[Stored data]
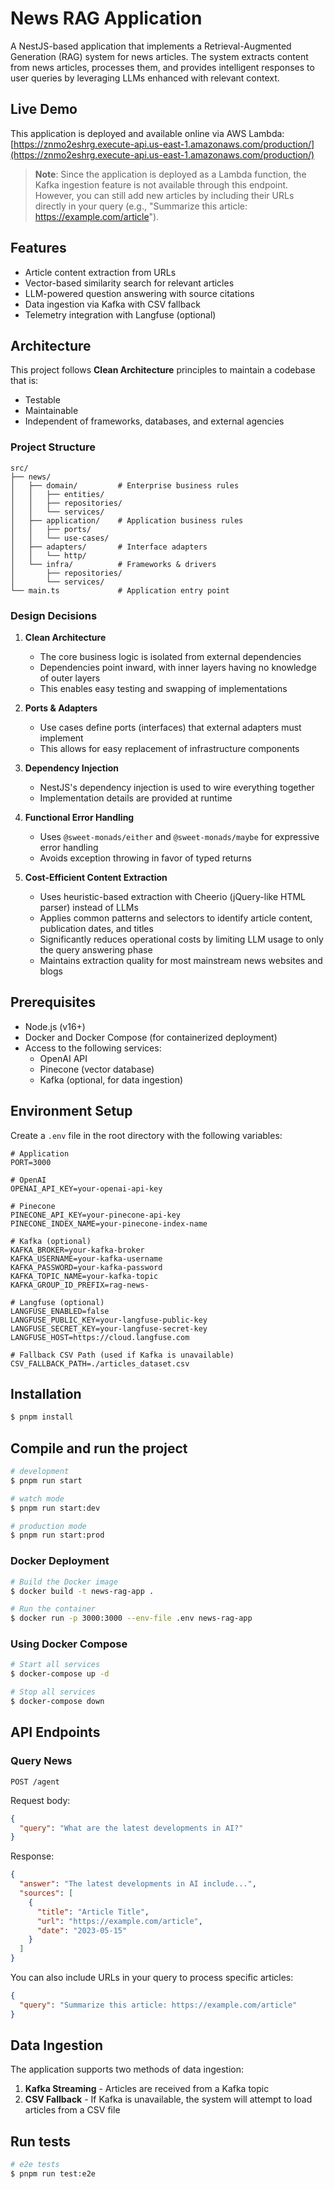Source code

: # News RAG Application

A NestJS-based application that implements a Retrieval-Augmented Generation (RAG) system for news articles. The system extracts content from news articles, processes them, and provides intelligent responses to user queries by leveraging LLMs enhanced with relevant context.

## Live Demo

This application is deployed and available online via AWS Lambda:
[https://znmo2eshrg.execute-api.us-east-1.amazonaws.com/production/](https://znmo2eshrg.execute-api.us-east-1.amazonaws.com/production/)

> **Note**: Since the application is deployed as a Lambda function, the Kafka ingestion feature is not available through this endpoint. However, you can still add new articles by including their URLs directly in your query (e.g., "Summarize this article: https://example.com/article").

## Features

- Article content extraction from URLs
- Vector-based similarity search for relevant articles
- LLM-powered question answering with source citations
- Data ingestion via Kafka with CSV fallback
- Telemetry integration with Langfuse (optional)

## Architecture

This project follows **Clean Architecture** principles to maintain a codebase that is:
- Testable
- Maintainable
- Independent of frameworks, databases, and external agencies

### Project Structure

```
src/
├── news/
│   ├── domain/         # Enterprise business rules
│   │   ├── entities/
│   │   ├── repositories/
│   │   └── services/
│   ├── application/    # Application business rules
│   │   ├── ports/
│   │   └── use-cases/
│   ├── adapters/       # Interface adapters
│   │   └── http/
│   └── infra/          # Frameworks & drivers
│       ├── repositories/
│       └── services/
└── main.ts             # Application entry point
```

### Design Decisions

1. **Clean Architecture**
   - The core business logic is isolated from external dependencies
   - Dependencies point inward, with inner layers having no knowledge of outer layers
   - This enables easy testing and swapping of implementations

2. **Ports & Adapters**
   - Use cases define ports (interfaces) that external adapters must implement
   - This allows for easy replacement of infrastructure components

3. **Dependency Injection**
   - NestJS's dependency injection is used to wire everything together
   - Implementation details are provided at runtime

4. **Functional Error Handling**
   - Uses `@sweet-monads/either` and `@sweet-monads/maybe` for expressive error handling
   - Avoids exception throwing in favor of typed returns

5. **Cost-Efficient Content Extraction**
   - Uses heuristic-based extraction with Cheerio (jQuery-like HTML parser) instead of LLMs
   - Applies common patterns and selectors to identify article content, publication dates, and titles
   - Significantly reduces operational costs by limiting LLM usage to only the query answering phase
   - Maintains extraction quality for most mainstream news websites and blogs

## Prerequisites

- Node.js (v16+)
- Docker and Docker Compose (for containerized deployment)
- Access to the following services:
  - OpenAI API
  - Pinecone (vector database)
  - Kafka (optional, for data ingestion)

## Environment Setup

Create a `.env` file in the root directory with the following variables:

```
# Application
PORT=3000

# OpenAI
OPENAI_API_KEY=your-openai-api-key

# Pinecone
PINECONE_API_KEY=your-pinecone-api-key
PINECONE_INDEX_NAME=your-pinecone-index-name

# Kafka (optional)
KAFKA_BROKER=your-kafka-broker
KAFKA_USERNAME=your-kafka-username
KAFKA_PASSWORD=your-kafka-password
KAFKA_TOPIC_NAME=your-kafka-topic
KAFKA_GROUP_ID_PREFIX=rag-news-

# Langfuse (optional)
LANGFUSE_ENABLED=false
LANGFUSE_PUBLIC_KEY=your-langfuse-public-key
LANGFUSE_SECRET_KEY=your-langfuse-secret-key
LANGFUSE_HOST=https://cloud.langfuse.com

# Fallback CSV Path (used if Kafka is unavailable)
CSV_FALLBACK_PATH=./articles_dataset.csv
```

## Installation

```bash
$ pnpm install
```

## Compile and run the project

```bash
# development
$ pnpm run start

# watch mode
$ pnpm run start:dev

# production mode
$ pnpm run start:prod
```

### Docker Deployment

```bash
# Build the Docker image
$ docker build -t news-rag-app .

# Run the container
$ docker run -p 3000:3000 --env-file .env news-rag-app
```

### Using Docker Compose

```bash
# Start all services
$ docker-compose up -d

# Stop all services
$ docker-compose down
```

## API Endpoints

### Query News

```
POST /agent
```

Request body:
```json
{
  "query": "What are the latest developments in AI?"
}
```

Response:
```json
{
  "answer": "The latest developments in AI include...",
  "sources": [
    {
      "title": "Article Title",
      "url": "https://example.com/article",
      "date": "2023-05-15"
    }
  ]
}
```

You can also include URLs in your query to process specific articles:

```json
{
  "query": "Summarize this article: https://example.com/article"
}
```

## Data Ingestion

The application supports two methods of data ingestion:

1. **Kafka Streaming** - Articles are received from a Kafka topic
2. **CSV Fallback** - If Kafka is unavailable, the system will attempt to load articles from a CSV file

## Run tests

```bash
# e2e tests
$ pnpm run test:e2e
```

What to produce:
Restate word for word every line from the top of the entries above to the line with "- Article content extraction from URLs", inclusive, and skip any pictures.

Completed task:
Source code

: # News RAG Application

A NestJS-based application that implements a Retrieval-Augmented Generation (RAG) system for news articles. The system extracts content from news articles, processes them, and provides intelligent responses to user queries by leveraging LLMs enhanced with relevant context.

## Live Demo

This application is deployed and available online via AWS Lambda:
[https://znmo2eshrg.execute-api.us-east-1.amazonaws.com/production/](https://znmo2eshrg.execute-api.us-east-1.amazonaws.com/production/)

> **Note**: Since the application is deployed as a Lambda function, the Kafka ingestion feature is not available through this endpoint. However, you can still add new articles by including their URLs directly in your query (e.g., "Summarize this article: https://example.com/article").

## Features

- Article content extraction from URLs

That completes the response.